Но главным было русское слово. Не поэт — и тем более не великий поэт может не верить, но великий поэт не может не верить, чтобы такой язык, говоря словами Тургенева, был дан не великому народу. Для великого поэта это такое же безусловное доказательство, как математическое доказательство для математика, как точные экономические расчеты для экономиста. В словесном океане каждый находит свое: Пушкин и Гоголь, Некрасов и Ахматова, Твардовский и Мандельштам.
Тютчев оказался хранителем, владельцем, работником и распорядителем незамутненных и высоких словесных стихий, которые и обеспечили возможность пребывания на космических высотах. И сама отдаленность от России в определенную пору этому, конечно же, помогала. То, что Б. М. Козырев в своих письмах о Тютчеве назвал непривычкой слышать русскую литературную речь (т. е. именно привычную), тем более обостряло реакцию на речь народную. Сам Лев Толстой отметил необычайное чутье Тютчева на русское народное слово. Все это тоже способствовало рождению особого тютчевского языка, своеобразная магия которого неоднократно отмечена. Высокое, необычное, почти жреческое слово поэта действительно оборачивалось языком богов и сохраняло и обогащало такой язык в его поэтическом движении от многих античных богов к единому Богу христианства.
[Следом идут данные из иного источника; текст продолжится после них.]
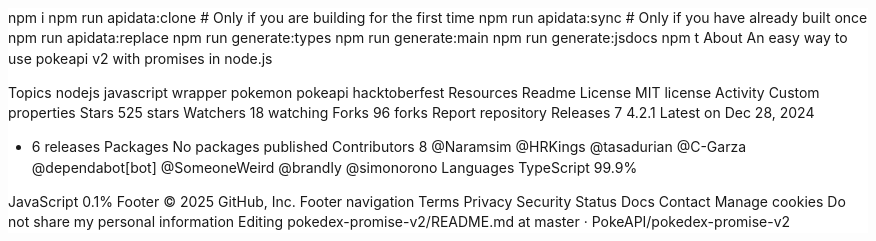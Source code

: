 npm i
npm run apidata:clone # Only if you are building for the first time
npm run apidata:sync # Only if you have already built once
npm run apidata:replace
npm run generate:types
npm run generate:main
npm run generate:jsdocs
npm t
About
An easy way to use pokeapi v2 with promises in node.js

Topics
nodejs javascript wrapper pokemon pokeapi hacktoberfest
Resources
 Readme
License
 MIT license
 Activity
 Custom properties
Stars
 525 stars
Watchers
 18 watching
Forks
 96 forks
Report repository
Releases 7
4.2.1
Latest
on Dec 28, 2024
+ 6 releases
Packages
No packages published
Contributors
8
@Naramsim
@HRKings
@tasadurian
@C-Garza
@dependabot[bot]
@SomeoneWeird
@brandly
@simonorono
Languages
TypeScript
99.9%
 
JavaScript
0.1%
Footer
© 2025 GitHub, Inc.
Footer navigation
Terms
Privacy
Security
Status
Docs
Contact
Manage cookies
Do not share my personal information
Editing pokedex-promise-v2/README.md at master · PokeAPI/pokedex-promise-v2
Думается, что Карл Пфеффель, назвавший Тютчева одним из лучших и блистательнейших умов, все же без оснований его как бы и пожалел, посетовав: “Родись и живи он во Франции, он, без сомнения, оставил бы после себя монументальные труды, которые бы увековечили его память”*.
Родившись и живя в России, Тютчев оставил после себя лишь книжку небольшую стихов, но она, увековечивая его память, оказалась тяжелее иных монументальных томов премногих , если вспомнить обращенные к Тютчеву стихи Фета.
Подобно Пушкину, Тютчев в своей сфере явил великий синтез, колоссальное обобщение мировой человеческой премудрости. Тот же Б. М. Козырев, находя “с помощью комментария” в “небольшом” четырехстрофном стихотворении “Певучесть есть в морских волнах...” чисто тютчевскую амальгаму из Авзония, из книги пророка Исайи, из “Мыслей” Паскаля, обнаруженную Грэггом парафразу из Шиллера, добавляет от себя еще два источника: “пифагорийско-платоническое учение о мировой гармонии и, наконец, в парадоксальнейшем контрасте с этой философией выражение “отчаянный протест”, словно бы сошедшее со страниц радикальной журналистики 60-х годов. А все вместе есть настоящее тютчевское творение”**.